Minority Leaders Push for Introducing Croatian as Official Language in Vojvodina

ZAGREB, 6 March, 2021 - The Croatian National Council (HNV) leader Jasna Vojnić has sent a proposal to Serbia's President Aleksandar Vučić that the language of the ethnic Croatian minority should be recognised as an official language in the whole territory of the northern province of Vojvodina.

The HNV web portal reported on Friday evening about this initiative launched by the leadership of ethnic Croats in Serbia in response to the plans of the local authorities in the northern Vojvodina city of Subotica to approve the official use of the Bunjevački vernacular spoken by members of a local community who identify themselves as non-Croat Bunjevci.

Under the current law, local government units must grant the official use of an ethnic minority's language and script if that minority accounts for at least 15% of the local population. According to the 2011 census, 13,553 citizens, or 9.57% of Subotica residents, identify themselves as Bunjevci.

Despite the fact that the size of the Bunjevci community did not reach the 15% share in the population requirement and despite the fact that this vernacular does not have a status of a language according to linguistic standards, Subotica Mayor Stevan Bakić of Serbian President Aleksandar Vučić's Serbian Progressive Party (SNS) moved a proposal to amend the city's statute to introduce the Bunjevac dialect and script as an official language.

The HNV leader Vojnić says that being encouraged by this example of such positive discrimination which is applied in the case of the Bunjevci community, the Croatian community "is looking forward to future initiatives of local office-holders to help minorities to exercise similar rights in settlements where ethnic Croats live."

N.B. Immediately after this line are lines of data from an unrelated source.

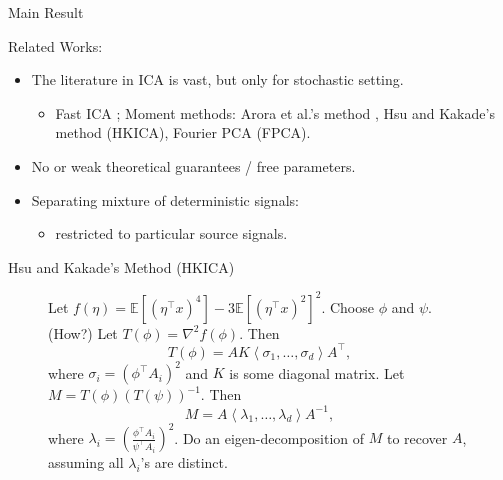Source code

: \documentclass[final]{beamer} %
\newcommand{\EEp}[1]{\mathbb{E}\left[#1\right]}
\begin{document}
\begin{frame}[c]
\begin{columns}[t,totalwidth=\textwidth]
\begin{column}{.32\textwidth}
\begin{block}{Main Result}
\begin{center}
\begin{tcolorbox}[title = \vspace{0.4cm}\textbf{\large Main Result} \vspace{0.4cm}, title filled, width = 0.95\textwidth, colback = uofagreen!10, colframe = red]
				\end{tcolorbox}
			\end{center}
				{\large Related Works:}
			\begin{itemize}
						\item The literature in ICA is vast, but only for stochastic setting.
						\begin{itemize}
							\item Fast ICA \citep{hyvarinen1999fast}; Moment methods:
							Arora et al.'s method \citep{arora2012provable},
							Hsu and Kakade's method \citep{hsu2013learning} (HKICA), 
							Fourier PCA \citep{goyal2014fourier} (FPCA).	
						\end{itemize}
						\item No or weak theoretical guarantees / free parameters.
						\item Separating mixture of deterministic signals: \citet{kirimoto2011separation,forootan2013separation}
						\begin{itemize}
						\item restricted to particular source signals.
						\end{itemize}
					\end{itemize}
		\end{block}
		\vspace{0.5ex}
			\begin{block}{Hsu and Kakade's Method (HKICA)}
				\begin{figure}
				\begin{algorithmic}[1]
					\STATE Let $f(\eta) = \EEp{(\eta^{\top}x)^4} - 3 \EEp{(\eta^{\top}x)^2}^2$.
					\STATE  Choose $\phi$ and $\psi$. (How?)
					\STATE Let $T(\phi) = \nabla^2 f(\phi)$. Then 
						\[T(\phi) = AK \left\langle \sigma_1,\ldots,  \sigma_d\right\rangle A^{\top},
						\]
						where $\sigma_i = \left(\phi^{\top}A_i\right)^2$ and $K$ is some diagonal matrix.
					\STATE Let $M = T(\phi)(T(\psi))^{-1}$. Then 
						\[M = A \left\langle \lambda_1, \ldots, \lambda_d \right\rangle A^{-1},
						\]
						where $\lambda_i = \left(\frac{\phi^{\top}A_i}{\psi^{\top}A_i}\right)^2$.
						\vspace{0.5cm}
					\STATE Do an eigen-decomposition of $M$ to recover $A$, assuming all $\lambda_i$'s are distinct.
				\end{algorithmic}
				\end{figure}

			\end{block}
	\end{column}


\end{columns}
\end{frame}
\end{document}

In this context she recalls that in the city of Sombor, Croats make up 8.39% of the local population, and  in the municipalities of Apatin and Bač 10.42% and 8.39% respectively. Therefore, following the precedent of the positive discrimination towards Subotica non-Croat Bunjevci, Vojnić expects Serbia's authorities to apply such positive discrimination rules in the whole of Vojvodina towards ethnic Croats.

Another ethnic Croat leader Tomislav Žigmanov recently warned that the relevant Slavic or comparative linguistics literature does not call the Bunjevac dialect a language.

Croatia's Ambassador to Serbia, Hidajet Biščević, has said in an interview with Hrvatska Riječ that the initiative fort the recognition of the Bunjevci vernacular as an official language is legally unfounded and that it also contains undesirable negative political and social consequences for the interests of the Croat ethnic minority in Serbia.

The diplomat also said that the initiative is contrary to the agreement between Croatia and Serbia on the mutual protection of ethnic minorities.

In the meantime Croatia's Foreign and European Affairs Ministry sent a protest note through its embassy.

"The Bunjevci dialect is not a language. It belongs to the new Stokavian-Ikavian dialect, it is one of the dialects of the Croatian language. The Bunjevci people in Hungary are also a sub-ethnic group who call their language Croatian," Foreign Minister Gordan Grlić Radman said at  news conference last Thursday, explaining the reasons for the protest note.

Around 16,000 Bunjevci who deny their Croatian origins live in the north of the Bačka region. They are represented by the Bunjevci National Council, whose leaders are close to the  Vučić's SNS party.

The remaining majority of the Bunjevci, including the leadership of the Vojvodina Croats, formally identify themselves as Bunjevci Croats.

In the 2011 census, nearly 58,000 people in Serbia identified themselves as Croats.